The scam artists are at it again.
Due to a recent influx of reported Internal Revenue Service tax scam calls, the Yavapai County Sheriff’s Office is reissuing updated informational warnings shared late last year. Almost daily, YCSO employees are receiving the scam calls, spokesman Dwight D’Evelyn said.
The most common complaint involves scam artists acting as IRS agents and calling to demand money or indicate a tax refund is due as a means to obtain personal information. When the scammer claims an overdue tax payment, they will demand the taxpayer send cash via prepaid debit cards or iTunes gift cards. The calls are intimidating because many times the scammers are able to share specific knowledge they have regarding taxpayer identification in order to appear more convincing.
“Some victims are also reporting that suspects are making threats if there is a refusal to cooperate,” D’Evelyn said. “These so-called IRS agents claim a ‘warrant will be issued for your arrest’ or the local police will be sent to your home if you do not comply immediately. Neither will ever happen. Please report such calls to your local law enforcement agency.”
He also said to consider simply blocking calls from frequently used scam phone numbers. If you get a voicemail message demanding a tax payment, delete the message. Avoid engaging these suspects on the phone.
Recently, law enforcement officers from YCSO and the Prescott Valley Police Department have been successful in stopping fraud payments sent from unwitting victims due to early intervention, D’Evelyn said.
“We haven’t had any of these types of frauds in quite some time,” said Sgt. Jim Pott, of the Sedona Police Department. “If YCSO is putting something out it’s possible they are seeing it again, which means we might see it again, too.”
In late 2014, SPD reported receiving calls from residents regarding a potential IRS scam. At that time, Lt. Lucas Wilcoxson said those callers have fallen victim to the scam.
“People are getting calls from someone who says they are from the IRS, they owe money and if they don’t pay they’re going to get sued, there’s going to be an arrest warrant issued or civil injunction,” he said in 2014. “They’re very aggressive on the phone with the hope of creating fear.”
He said the incoming call comes from a Washington, D.C., area code of 202, which makes it look even more legitimate.

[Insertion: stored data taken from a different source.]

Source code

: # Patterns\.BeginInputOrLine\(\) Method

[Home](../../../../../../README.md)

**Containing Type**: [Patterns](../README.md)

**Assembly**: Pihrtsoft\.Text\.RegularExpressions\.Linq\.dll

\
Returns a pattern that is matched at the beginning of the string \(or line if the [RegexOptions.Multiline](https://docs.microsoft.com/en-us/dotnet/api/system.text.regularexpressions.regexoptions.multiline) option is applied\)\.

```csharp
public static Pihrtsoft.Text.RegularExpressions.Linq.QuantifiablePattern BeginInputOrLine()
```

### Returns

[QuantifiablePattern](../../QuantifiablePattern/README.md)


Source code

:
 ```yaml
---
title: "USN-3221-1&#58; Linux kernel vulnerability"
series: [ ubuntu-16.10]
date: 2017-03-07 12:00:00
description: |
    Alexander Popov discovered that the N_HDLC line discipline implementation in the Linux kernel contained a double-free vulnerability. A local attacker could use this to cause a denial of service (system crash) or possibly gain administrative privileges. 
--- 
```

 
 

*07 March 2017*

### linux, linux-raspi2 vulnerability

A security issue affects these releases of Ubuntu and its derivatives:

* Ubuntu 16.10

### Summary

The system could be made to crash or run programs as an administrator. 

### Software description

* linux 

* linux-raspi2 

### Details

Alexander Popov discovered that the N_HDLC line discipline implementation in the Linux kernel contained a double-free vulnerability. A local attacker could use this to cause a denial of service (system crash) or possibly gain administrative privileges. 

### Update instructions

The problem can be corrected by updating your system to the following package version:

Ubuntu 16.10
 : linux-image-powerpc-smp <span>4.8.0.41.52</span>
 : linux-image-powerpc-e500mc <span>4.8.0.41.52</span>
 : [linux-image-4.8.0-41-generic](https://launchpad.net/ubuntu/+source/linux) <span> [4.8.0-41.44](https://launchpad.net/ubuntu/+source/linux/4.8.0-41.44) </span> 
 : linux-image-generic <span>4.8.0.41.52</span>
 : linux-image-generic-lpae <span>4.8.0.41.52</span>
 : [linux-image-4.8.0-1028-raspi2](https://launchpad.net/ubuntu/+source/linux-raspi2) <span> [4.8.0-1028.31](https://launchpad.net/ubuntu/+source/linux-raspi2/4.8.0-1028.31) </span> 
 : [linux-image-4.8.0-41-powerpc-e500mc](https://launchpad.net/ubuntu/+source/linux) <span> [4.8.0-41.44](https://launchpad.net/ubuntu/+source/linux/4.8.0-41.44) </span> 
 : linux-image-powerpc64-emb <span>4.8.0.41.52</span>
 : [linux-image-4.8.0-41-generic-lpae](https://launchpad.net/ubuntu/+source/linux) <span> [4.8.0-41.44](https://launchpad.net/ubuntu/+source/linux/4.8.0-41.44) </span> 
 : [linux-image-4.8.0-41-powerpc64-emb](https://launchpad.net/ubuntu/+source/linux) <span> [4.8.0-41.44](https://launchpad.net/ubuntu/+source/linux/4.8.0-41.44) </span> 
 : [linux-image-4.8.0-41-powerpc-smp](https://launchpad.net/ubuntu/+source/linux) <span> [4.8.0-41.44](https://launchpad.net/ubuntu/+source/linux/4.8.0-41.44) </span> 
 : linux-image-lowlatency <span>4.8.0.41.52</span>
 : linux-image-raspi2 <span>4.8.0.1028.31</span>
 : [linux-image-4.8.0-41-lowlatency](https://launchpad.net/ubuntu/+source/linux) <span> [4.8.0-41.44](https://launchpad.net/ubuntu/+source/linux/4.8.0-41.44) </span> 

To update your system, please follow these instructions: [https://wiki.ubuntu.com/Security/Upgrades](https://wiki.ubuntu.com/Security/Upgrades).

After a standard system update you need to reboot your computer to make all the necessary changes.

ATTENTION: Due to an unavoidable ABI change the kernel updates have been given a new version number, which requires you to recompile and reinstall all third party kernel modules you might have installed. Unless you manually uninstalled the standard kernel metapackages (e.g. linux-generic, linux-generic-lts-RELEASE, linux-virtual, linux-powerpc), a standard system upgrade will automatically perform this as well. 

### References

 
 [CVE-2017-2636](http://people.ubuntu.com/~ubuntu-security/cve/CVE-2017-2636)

However, if you call the number it is rerouted to another. From what he’s found, it’s an international number from the country of Turkey.
“Even though the people we’ve talked too have not fallen for the scam, I’m afraid there are people here who have and have lost money,” he said. “This just started a month ago but it seems to be picking up and I expect it to increase.”
According to the IRS, the agency will never:
- Call to demand immediate payment, nor will the agency call about taxes owed without first having mailed you a bill.
- Demand that you pay taxes without giving you the opportunity to question or appeal the amount they say you owe.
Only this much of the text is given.